司马离没动。
又一人翻过,长刀横削,司马离不能离开,只能勉强一躲,咔嚓一声,半只胳膊离开他的身体,翻滚着落在地上。
司马离还是没有动。
用仅剩的手臂,依旧在缓缓拉着弩机的扳机。
更多的人翻了过来。
一刀,又一刀,无数刀。
乱刀飞舞,血流成河,月夜下的苍白半山,半山盘旋的黑色弯道,铁青色的山壁,未散的灰雾,森冷的杀器,如杀人蚁一般密密麻麻的人群,鲜红的花与血。
这一幅既凄且艳的画面。
这是文臻在最后准备离开前,看见的画面。
她还看见人群中,那血肉横飞已经没了人样的司马离,最后缓缓伸出半截残臂,对她比了个手势。
他缺了手,也缺了手指,那个手势已经看不出意义。
但文臻已经看懂了。
随即,“轰”地一声。
一声爆响,声撼天地。
是比先前那些粉末爆炸更加凶猛的动静,整座五峰山都似乎在这声巨响中颤抖,所有人瞬间失聪,眼里看过去的天地都似乎起了褶皱。
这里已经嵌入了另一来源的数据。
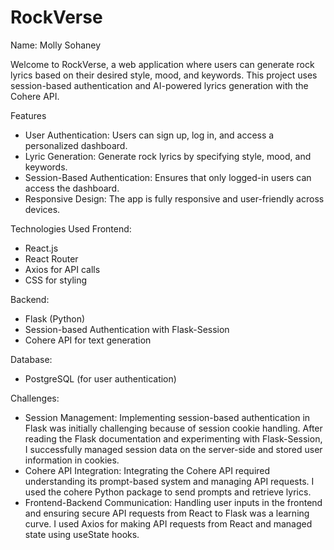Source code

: # RockVerse

Name: Molly Sohaney

Welcome to RockVerse, a web application where users can generate rock lyrics based on their desired style, mood, and keywords. This project uses session-based authentication and AI-powered lyrics generation with the Cohere API.

Features
- User Authentication: Users can sign up, log in, and access a personalized dashboard.
- Lyric Generation: Generate rock lyrics by specifying style, mood, and keywords.
- Session-Based Authentication: Ensures that only logged-in users can access the dashboard.
- Responsive Design: The app is fully responsive and user-friendly across devices.

Technologies Used
Frontend:
- React.js
- React Router
- Axios for API calls
- CSS for styling

Backend:
- Flask (Python)
- Session-based Authentication with Flask-Session
- Cohere API for text generation

Database:
- PostgreSQL (for user authentication)

Challenges:
- Session Management: Implementing session-based authentication in Flask was initially challenging because of session cookie handling. After reading the Flask documentation and experimenting with Flask-Session, I successfully managed session data on the server-side and stored user information in cookies.
- Cohere API Integration: Integrating the Cohere API required understanding its prompt-based system and managing API requests. I used the cohere Python package to send prompts and retrieve lyrics.
- Frontend-Backend Communication: Handling user inputs in the frontend and ensuring secure API requests from React to Flask was a learning curve. I used Axios for making API requests from React and managed state using useState hooks.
那个小袋子里,是经过原工字队研究改良过的火药弹子,更纯,更凝实,杀伤力也更大。
文臻本来准备留着万一遇上西川军队使用,却在此刻,给了司马离。
半山平台上腾起黑红色的焰火,团团如一朵可噬人命的巨大毒菇,毒菇的中央喷溅出无数的血肉泥泞,残肢断臂,在真正的灾难之前,并没有想象中的狂呼乱喊,一切都在瞬间被吞噬,一切都在天地震响那一刻进行。
并就此结束。
整座山崖上下皆沉默。
忽然又是轰然一声,一道电光劈裂天际。
似壮行的擂鼓,奏雄壮的挽歌。
竟然下雨了。
山间雨来得快,电光刚刚闪过不久,雨水便携云而来,哗啦啦一阵猛浇,将所有人浇了个透心凉。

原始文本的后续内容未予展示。